* _WHAT YOU ARE ASKED TO DO_
Return the full set of entries below exactly, leaving every image out.
= Beginning of Section =
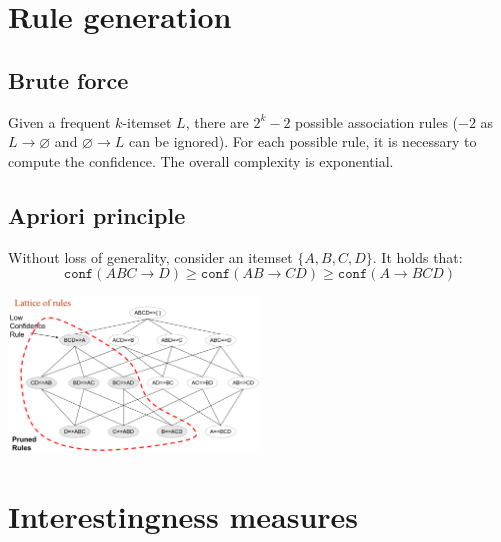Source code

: \section{Rule generation}

\subsection{Brute force}
Given a frequent $k$-itemset $L$, there are $2^k-2$ possible association rules ($-2$ as $L \rightarrow \varnothing$ and $\varnothing \rightarrow L$ can be ignored).
For each possible rule, it is necessary to compute the confidence. The overall complexity is exponential.

\subsection{Apriori principle}

\begin{theorem} 
    Without loss of generality, consider an itemset $\{ A, B, C, D \}$.
    It holds that:
    \[ \texttt{conf}(ABC \rightarrow D) \geq \texttt{conf}(AB \rightarrow CD) \geq \texttt{conf}(A \rightarrow BCD) \]
\end{theorem}

\begin{example} \phantom{}
    \begin{center}
        \includegraphics[width=0.5\textwidth]{img/rules_apriori.png}
    \end{center}
\end{example}



\section{Interestingness measures}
= End of Section =
* _RESULT OF THE EXERCISE_
Source code

: \section{Rule generation}

\subsection{Brute force}
Given a frequent $k$-itemset $L$, there are $2^k-2$ possible association rules ($-2$ as $L \rightarrow \varnothing$ and $\varnothing \rightarrow L$ can be ignored).
For each possible rule, it is necessary to compute the confidence. The overall complexity is exponential.

\subsection{Apriori principle}

\begin{theorem} 
    Without loss of generality, consider an itemset $\{ A, B, C, D \}$.
    It holds that:
    \[ \texttt{conf}(ABC \rightarrow D) \geq \texttt{conf}(AB \rightarrow CD) \geq \texttt{conf}(A \rightarrow BCD) \]
\end{theorem}

\begin{example} \phantom{}
    \begin{center}
        \includegraphics[width=0.5\textwidth]{img/rules_apriori.png}
    \end{center}
\end{example}



\section{Interestingness measures}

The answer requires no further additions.